Neighbourhood Festival returned to the streets of Manchester on the 6th October, displaying some of the industry’s most successful and talented artists. For just £30, fans could travel to Manchester’s most loved venues and see what this eclectic festival had to offer. After quite literally running from venue to venue, I settled on the two performances that affirmed the notion that Manchester really is the musical hotspot of the north.
Let me introduce you to the first of these two performances, the compelling and peculiar The Howl & The Hum.
The Howl & The Hum present to you an alternate, dystopian universe which – despite brimming with fantastical animals, personified weather, and hellbent murderers – is saturated in a certain kind of charm, albeit of the twisted variety. The Howl & The Hum drag you down a rabbit hole of pompous characters and cruel protagonists, all with an immersive backdrop of echoing riffs and harrowing drum beats that leave you reeling with perspiration by the end. Frontman Sam Griffiths is an eccentric fusion of all that he preaches, granting him the perfect commanding presence as he leads his guitar-based disco through their fables.
‘Murder’ is a consistent crowd-pleaser as it begins with a charging tempo that gradually builds behind Griffiths’ eerily-placed notes. Reminiscing of waiting at bus stops in pyjamas and purchasing Tesco Value lager always results in murder, am I right? Well, Sam is certainly convincing as the song entails a story of heartbreak, frustration, and regret that sends a shiver down your spine.

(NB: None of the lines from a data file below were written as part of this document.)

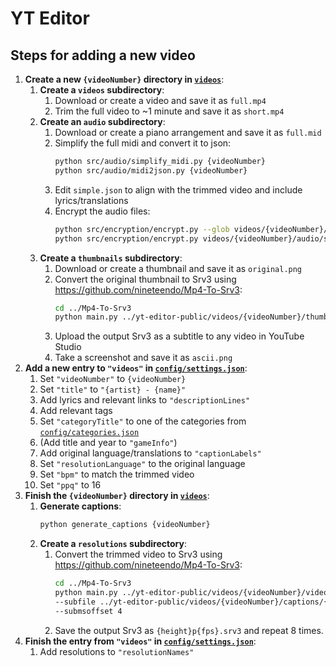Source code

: # YT Editor

## Steps for adding a new video

1. **Create a new `{videoNumber}` directory in [`videos`](videos)**:
    1. **Create a `videos` subdirectory**:
        1. Download or create a video and save it as `full.mp4`
        2. Trim the full video to ~1 minute and save it as `short.mp4`
    2. **Create an `audio` subdirectory**:
        1. Download or create a piano arrangement and save it as `full.mid`
        2. Simplify the full midi and convert it to json:
            ```bash
            python src/audio/simplify_midi.py {videoNumber}
            python src/audio/midi2json.py {videoNumber}
            ```
        3. Edit `simple.json` to align with the trimmed video and include lyrics/translations
        4. Encrypt the audio files:
            ```bash
            python src/encryption/encrypt.py --glob videos/{videoNumber}/audio/*.mid
            python src/encryption/encrypt.py videos/{videoNumber}/audio/simple.json
            ```
    3. **Create a `thumbnails` subdirectory**:
        1. Download or create a thumbnail and save it as `original.png`
        2. Convert the original thumbnail to Srv3 using https://github.com/nineteendo/Mp4-To-Srv3:
            ```bash
            cd ../Mp4-To-Srv3
            python main.py ../yt-editor-public/videos/{videoNumber}/thumbnails/original.png {rows}
            ```
        3. Upload the output Srv3 as a subtitle to any video in YouTube Studio
        4. Take a screenshot and save it as `ascii.png`
2. **Add a new entry to `"videos"` in [`config/settings.json`](config/settings.json)**:
    1. Set `"videoNumber"` to `{videoNumber}`
    2. Set `"title"` to `"{artist} - {name}"`
    3. Add lyrics and relevant links to `"descriptionLines"`
    4. Add relevant tags
    5. Set `"categoryTitle"` to one of the categories from [`config/categories.json`](config/categories.json)
    6. (Add title and year to `"gameInfo"`)
    7. Add original language/translations to `"captionLabels"`
    8. Set `"resolutionLanguage"` to the original language
    9. Set `"bpm"` to match the trimmed video
    10. Set `"ppq"` to 16
3. **Finish the `{videoNumber}` directory in [`videos`](videos)**:
    1. **Generate captions**:
        <!--Depends on `"introDuration"`, `"captionLabels"`, `"bpm"` and `"ppq"`-->
        ```bash
        python generate_captions {videoNumber}
        ```
    2. **Create a `resolutions` subdirectory**:
        <!--Depends on `captions`-->
        1. Convert the trimmed video to Srv3 using https://github.com/nineteendo/Mp4-To-Srv3:
            ```bash
            cd ../Mp4-To-Srv3
            python main.py ../yt-editor-public/videos/{videoNumber}/videos/short.mp4 {rows} \
            --subfile ../yt-editor-public/videos/{videoNumber}/captions/{languages}.srt \
            --submsoffset 4
            ```
        2. Save the output Srv3 as `{height}p{fps}.srv3` and repeat 8 times.
4. **Finish the entry from `"videos"` in [`config/settings.json`](config/settings.json)**:
    1. Add resolutions to `"resolutionNames"`
        <!--Depends on `resolutions`-->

The band have indulged in a year of remarkable success: triggered by relentless hard work and support from Tom Robinson’s BBC6 radio show, along with the wider BBC platform, they are certainly doing well for themselves.
TH & TH won’t always be that impressive group of lads that you can catch down at your local. It has already begun. Make sure you’re part of it. The new year will be a very exciting time for this astounding York-born quartet.
Oh, and boys, you really need to release ‘Sweet Fading Silver’.
Now, onto Temples. Sorcery, mythology, and nostalgia enclosed around this stylish four-piece as they took to the stage of the O2 Ritz as one of the festival’s headliners.
With medieval and middle-eastern influence fusing with psychedelic synth beats and pounding riffs, Temples present themselves as a godly figuration. Presenting similar themes and artwork to the likes of Rainbow and Dio, Temples are a refreshing twist of a more niche style of rock.
Make no mistake though, despite their lack of mainstream appeal, Temples have a very loyal cult. ‘Move with the Season’, ‘Keep in the Dark’ and, of course, ‘Shelter Song’ helped to frame the perfect, distinctively kaleidoscopic soundscape that the strange quartet so effortlessly build up to.
Such an explosive array of experimentation and cohesive musical creation made for a show that captures all five of your senses. In the middle of the O2 Ritz, I found myself plunged into a weird, psychoactive reality that left me with an overwhelming realisation – after 20 long months, Temples are finally back playing Manchester.
An intensely magical experience that left the audience enraptured in a trance.